Records excerpted from a collection
[Start of section]

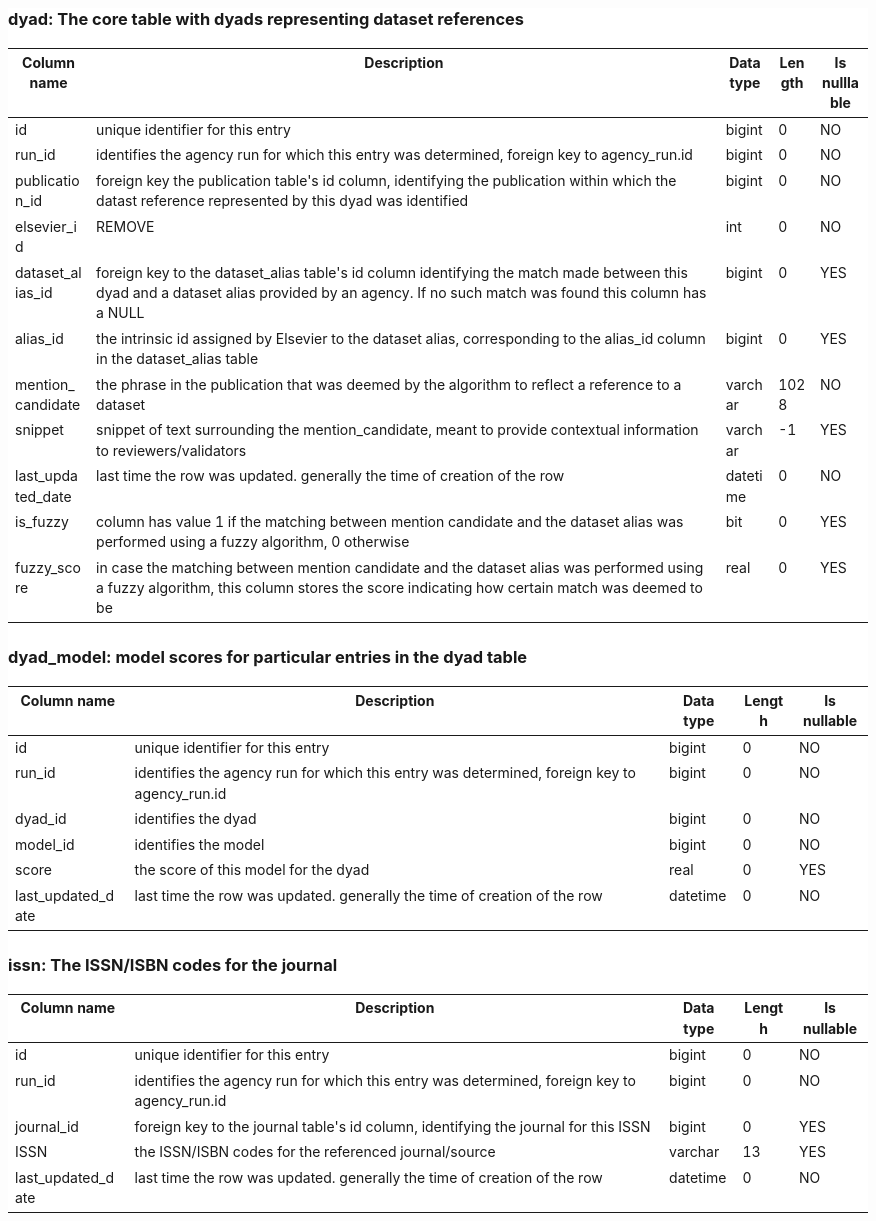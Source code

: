 

### dyad: The core table with dyads representing dataset references

| Column name         | Description                                                                                                                                                                                   | Data type | Length | Is nulllable |
| ------------------- | --------------------------------------------------------------------------------------------------------------------------------------------------------------------------------------------- | --------- | ------ | ------------ |
| id                  | unique identifier for this entry                                                                                                                                                              | bigint    | 0      | NO           |
| run\_id             | identifies the agency run for which this entry was determined, foreign key to agency\_run.id                                                                                                  | bigint    | 0      | NO           |
| publication\_id     | foreign key the publication table's id column, identifying the publication within which the datast reference represented by this dyad was identified                                          | bigint    | 0      | NO           |
| elsevier\_id        | REMOVE                                                                                                                                                                                        | int       | 0      | NO           |
| dataset\_alias\_id  | foreign key to the dataset\_alias table's id column identifying the match made between this dyad and a dataset alias provided by an agency. If no such match was found this column has a NULL | bigint    | 0      | YES          |
| alias\_id           | the intrinsic id assigned by Elsevier to the dataset alias, corresponding to the alias\_id column in the dataset\_alias table                                                                 | bigint    | 0      | YES          |
| mention\_candidate  | the phrase in the publication that was deemed by the algorithm to reflect a reference to a dataset                                                                                            | varchar   | 1028   | NO           |
| snippet             | snippet of text surrounding the mention\_candidate, meant to provide contextual information to reviewers/validators                                                                           | varchar   | -1     | YES          |
| last\_updated\_date | last time the row was updated. generally the time of creation of the row                                                                                                                      | datetime  | 0      | NO           |
| is\_fuzzy           | column has value 1 if the matching between mention candidate and the dataset alias was performed using a fuzzy algorithm, 0 otherwise                                                         | bit       | 0      | YES          |
| fuzzy\_score        | in case the matching between mention candidate and the dataset alias was performed using a fuzzy algorithm, this column stores the score indicating how certain match was deemed to be        | real      | 0      | YES          |



### dyad\_model: model scores for particular entries in the dyad table

| Column name         | Description                                                                                  | Data type | Length | Is nullable |
| ------------------- | -------------------------------------------------------------------------------------------- | --------- | ------ | ----------- |
| id                  | unique identifier for this entry                                                             | bigint    | 0      | NO          |
| run\_id             | identifies the agency run for which this entry was determined, foreign key to agency\_run.id | bigint    | 0      | NO          |
| dyad\_id            | identifies the dyad                                                                          | bigint    | 0      | NO          |
| model\_id           | identifies the model                                                                         | bigint    | 0      | NO          |
| score               | the score of this model for the dyad                                                         | real      | 0      | YES         |
| last\_updated\_date | last time the row was updated. generally the time of creation of the row                     | datetime  | 0      | NO          |



### issn: The ISSN/ISBN codes for the journal

| Column name         | Description                                                                                  | Data type | Length | Is nullable |
| ------------------- | -------------------------------------------------------------------------------------------- | --------- | ------ | ----------- |
| id                  | unique identifier for this entry                                                             | bigint    | 0      | NO          |
| run\_id             | identifies the agency run for which this entry was determined, foreign key to agency\_run.id | bigint    | 0      | NO          |
| journal\_id         | foreign key to the journal table's id column, identifying the journal for this ISSN          | bigint    | 0      | YES         |
| ISSN                | the ISSN/ISBN codes for the referenced journal/source                                        | varchar   | 13     | YES         |
| last\_updated\_date | last time the row was updated. generally the time of creation of the row                     | datetime  | 0      | NO          |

[End of section]

What is needed
Look through the entries. Copy out each line with "ISBN" in it.

Written response
### issn: The ISSN/ISBN codes for the journal
| ISSN                | the ISSN/ISBN codes for the referenced journal/source                                        | varchar   | 13     | YES         |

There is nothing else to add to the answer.